Skip to content

Refactor big mutex to reduce contention#917

Draft
seanmonstar wants to merge 2 commits into
masterfrom
sean/bye-bye-big-mutex
Draft

Refactor big mutex to reduce contention#917
seanmonstar wants to merge 2 commits into
masterfrom
sean/bye-bye-big-mutex

Conversation

@seanmonstar

Copy link
Copy Markdown
Member

This refactor puts the big internal shared mutex on a diet. The goal is to reduce contention, providing performance improvements when h2 is used on multi-threaded runtimes.

Warning

This is a large internal refactor, and it hasn't yet been sufficiently tested in a production deployment. While I tried to keep the behavior exactly the same, it's possible there's subtle changes or bugs.

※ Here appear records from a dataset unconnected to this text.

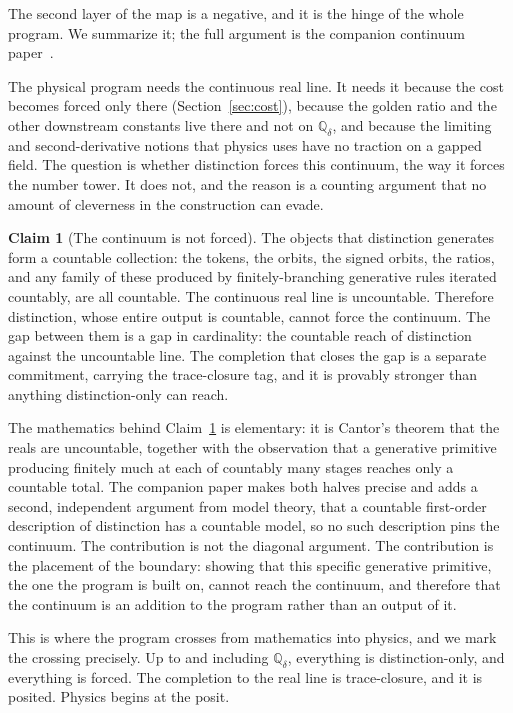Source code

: \documentclass[11pt,a4paper]{article}
\theoremstyle{definition}
\newtheorem{claim}[theorem]{Claim}
\theoremstyle{remark}
\newcommand{\Qdelta}{\mathbb{Q}_{\delta}}
\begin{document}
The second layer of the map is a negative, and it is the hinge of the whole
program. We summarize it; the full argument is the companion continuum
paper~\cite{DeltaContinuum}.

The physical program needs the continuous real line. It needs it because the cost
becomes forced only there (Section~\ref{sec:cost}), because the golden ratio and
the other downstream constants live there and not on $\Qdelta$, and because the
limiting and second-derivative notions that physics uses have no traction on a
gapped field. The question is whether distinction forces this continuum, the way
it forces the number tower. It does not, and the reason is a counting argument
that no amount of cleverness in the construction can evade.

\begin{claim}[The continuum is not forced]\label{cl:cont}
The objects that distinction generates form a countable collection: the tokens,
the orbits, the signed orbits, the ratios, and any family of these produced by
finitely-branching generative rules iterated countably, are all countable. The
continuous real line is uncountable. Therefore distinction, whose entire output is
countable, cannot force the continuum. The gap between them is a gap in
cardinality: the countable reach of distinction against the uncountable line. The
completion that closes the gap is a separate commitment, carrying the
trace-closure tag, and it is provably stronger than anything distinction-only can
reach.
\end{claim}

The mathematics behind Claim~\ref{cl:cont} is elementary: it is Cantor's theorem
that the reals are uncountable, together with the observation that a generative
primitive producing finitely much at each of countably many stages reaches only a
countable total. The companion paper makes both halves precise and adds a second,
independent argument from model theory, that a countable first-order description of
distinction has a countable model, so no such description pins the continuum. The
contribution is not the diagonal argument. The contribution is the placement of
the boundary: showing that this specific generative primitive, the one the program
is built on, cannot reach the continuum, and therefore that the continuum is an
addition to the program rather than an output of it.

This is where the program crosses from mathematics into physics, and we mark the
crossing precisely. Up to and including $\Qdelta$, everything is
distinction-only, and everything is forced. The completion to the real line is
trace-closure, and it is posited. Physics begins at the posit.
\end{document}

If you do test this, let me know. I hope to have this tested thoroughly before possibly landing.

Architectural changes

There is now unique ownership of much of the connection state, owned solely by the "connection task".

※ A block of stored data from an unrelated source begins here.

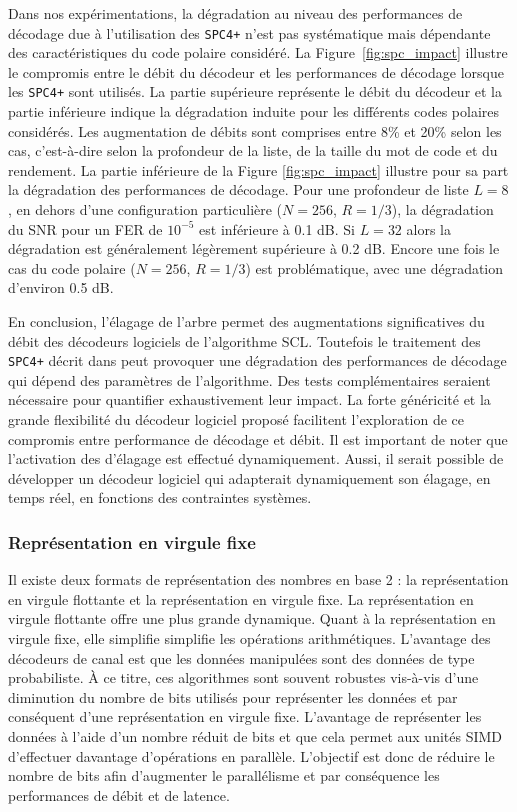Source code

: Dans nos expérimentations, la dégradation au niveau des performances de décodage due à l'utilisation des \noeuds \texttt{SPC4+} n'est pas systématique mais dépendante des caractéristiques du code polaire considéré. La Figure~\ref{fig:spc_impact} illustre le compromis entre le débit du décodeur et les performances de décodage lorsque les \noeuds \texttt{SPC4+} sont utilisés. La partie supérieure représente le débit du décodeur et la partie inférieure indique la dégradation induite pour les différents codes polaires considérés. Les augmentation de débits sont comprises entre 8\% et 20\% selon les cas, c'est-à-dire selon la profondeur de la liste, de la taille du mot de code et du rendement. La partie inférieure de la Figure \ref{fig:spc_impact} illustre pour sa part la dégradation des performances de décodage. Pour une profondeur de liste $L=8$, en dehors d'une configuration particulière ($N=256$, $R=1/3$), la dégradation du SNR pour un FER de $10^{-5}$ est inférieure à 0.1 dB. Si $L=32$ alors la dégradation est généralement légèrement supérieure à 0.2 dB. Encore une fois le cas du code polaire ($N=256$, $R=1/3$) est problématique, avec une dégradation d'environ 0.5 dB.

En conclusion, l'élagage de l'arbre permet des augmentations significatives du débit des décodeurs logiciels de l'algorithme SCL. Toutefois le traitement des \noeuds \texttt{SPC4+} décrit dans \cite{sarkis_fast_2016} peut provoquer une dégradation des performances de décodage qui dépend des paramètres de l'algorithme. Des tests complémentaires seraient nécessaire pour quantifier exhaustivement leur impact. La forte généricité et la grande flexibilité du décodeur logiciel proposé facilitent l'exploration de ce compromis entre performance de décodage et débit. Il est important de noter que l'activation des \noeuds d'élagage est effectué dynamiquement. Aussi, il serait possible de développer un décodeur logiciel qui adapterait dynamiquement son élagage, en temps réel, en fonctions des contraintes systèmes.

\subsubsection{Représentation en virgule fixe}

Il existe deux formats de représentation des nombres en base 2 : la représentation en virgule flottante et la représentation en virgule fixe. La représentation en virgule flottante offre une plus grande dynamique. Quant à la représentation en virgule fixe, elle simplifie simplifie les opérations arithmétiques. L'avantage des décodeurs de canal est que les données manipulées sont des données de type probabiliste. \`A ce titre, ces algorithmes sont souvent robustes vis-à-vis d'une diminution du nombre de bits utilisés pour représenter les données et par conséquent d'une représentation en virgule fixe.
L'avantage de représenter les données à l'aide d'un nombre réduit de bits et que cela permet aux unités SIMD d'effectuer davantage d'opérations en parallèle. 
L'objectif est donc de réduire le nombre de bits afin d'augmenter le parallélisme et par conséquence les performances de débit et de latence.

Most conceptual things were split between an owned handle and shared values such as counts::Counts and counts::Shared. The Store is now uniquely owned by the connection, and the Streams stored in it contain an Arc<stream::Shared> for the parts that need to be shared with a "stream handle".

Stream handle operations now do very little. For receiving, it locks the shared connection recv buffer, pops a frame, and unlocks.

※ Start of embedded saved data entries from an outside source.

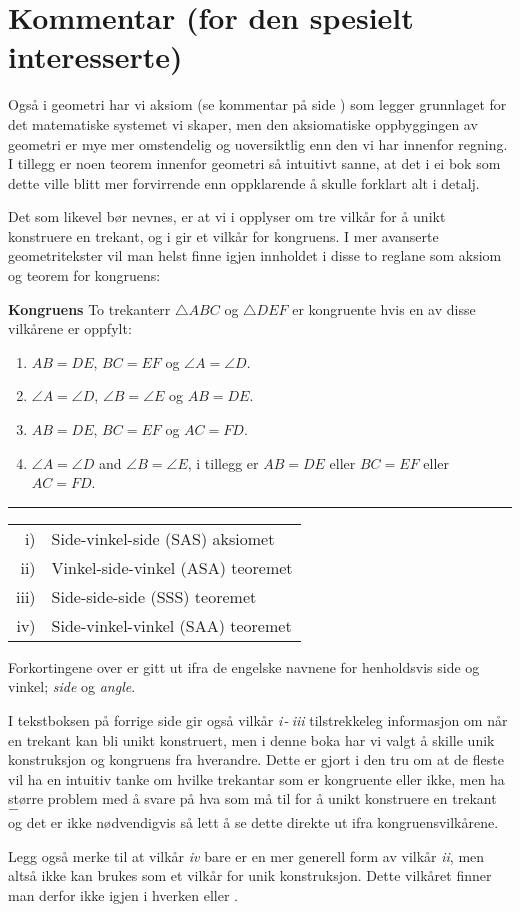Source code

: 



\section*{Kommentar (for den spesielt interesserte)}
Også i geometri har vi aksiom (se kommentar på side \pageref{Kommentar1}) som legger grunnlaget for det matematiske systemet vi skaper, men den aksiomatiske oppbyggingen av geometri er mye mer omstendelig og uoversiktlig enn den vi har innenfor regning. I tillegg er noen teorem innenfor geometri så intuitivt sanne, at det i ei bok som dette ville blitt mer forvirrende enn oppklarende å skulle forklart alt i detalj.\vsk

Det som likevel bør nevnes, er at vi i  opplyser om tre vilkår for å unikt konstruere en trekant, og i  gir et vilkår for kongruens. I mer avanserte geometritekster vil man helst finne igjen innholdet i disse to reglane som aksiom og teorem for kongruens: \regv

\begin{tcolorbox}[boxrule=0.3 mm,arc=0mm,colback=blue!5] {\large \textbf{Kongruens} \vspace{5 pt}}\newline
	To trekanterr $ \triangle ABC $ og $ \triangle DEF $ er kongruente hvis en av disse vilkårene er oppfylt:
	\begin{enumerate}[label=\roman*)]
		\item $ AB=DE $, $ BC=EF $ og $ \angle A=\angle D $.
		\item $ \angle A=\angle D $, $ \angle B=\angle E $ og $ AB=DE $.
		\item $ AB=DE $, $ BC=EF $ og $ AC=FD $.
		\item $ {\angle A=\angle D} $ and $ {\angle B=\angle E} $, i tillegg er $ {AB=DE} $ eller $ BC=EF $ eller $ AC=FD $.
	\end{enumerate}
\rule{1\linewidth}{0.75bp}
\begin{center}
	\begin{tabular}{rl}
		i) &Side-vinkel-side (SAS) aksiomet\\
		ii) &Vinkel-side-vinkel (ASA) teoremet\\
		iii) & Side-side-side (SSS) teoremet \\
		iv) & Side-vinkel-vinkel (SAA) teoremet 
	\end{tabular}
\end{center}
\mer Forkortingene over er gitt ut ifra de engelske navnene for henholdsvis side og vinkel; \textit{side} og \textit{angle}.
\end{tcolorbox}
\newpage
I tekstboksen på forrige side gir også vilkår \textsl{i}\,-\,\textsl{iii} tilstrekkeleg informasjon om når en trekant kan bli unikt konstruert, men i denne boka har vi valgt å skille unik konstruksjon og kongruens fra hverandre. Dette er gjort i den tru om at de fleste vil ha en intuitiv tanke om hvilke trekantar som er kongruente eller ikke, men ha større problem med å svare på hva som må til for å unikt konstruere en trekant $ - $ \\og det er ikke nødvendigvis så lett å se dette direkte ut ifra kongruensvilkårene.\vsk

Legg også merke til at vilkår \textsl{iv} bare er en mer generell form av vilkår \textsl{ii}, men altså ikke kan brukes som et vilkår for unik konstruksjon. Dette vilkåret finner man derfor ikke igjen i hverken  eller .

Likewise, when sending data, (or any other status-updating operation), it briefly locks a connection pending_streams queue, inserts itself, and unlocks. All actual changes are written on the stream's pending_ops field. The connection task includes a loop to briefly lock the queue, pop a stream, unlock, and then process the streams pending ops.

So, while this does introduce more locks, they are finer-grained, and should only be held very briefly. Longer "work" is no longer done while holding any lock.

This should result in tasks needing to wait less time for another task that previously was holding the world-lock.

cc #531

@seanmonstar seanmonstar force-pushed the sean/bye-bye-big-mutex branch 3 times, most recently from f6131ee to a1a3c07 Compare June 16, 2026 16:25
@seanmonstar seanmonstar force-pushed the sean/bye-bye-big-mutex branch from a1a3c07 to 170914e Compare June 16, 2026 16:48
@howardjohn

Copy link
Copy Markdown
Contributor

Very exciting! Nice work.

I gave it a quick try and found it would reliably deadlock in our setup. Full trace logs here:

h2-deadlock.zip

The flow is running under https://github.com/istio/ztunnel, opening 4 parallel iperf streams on the same connection. usually lasts for 1-2s before it starts to hang.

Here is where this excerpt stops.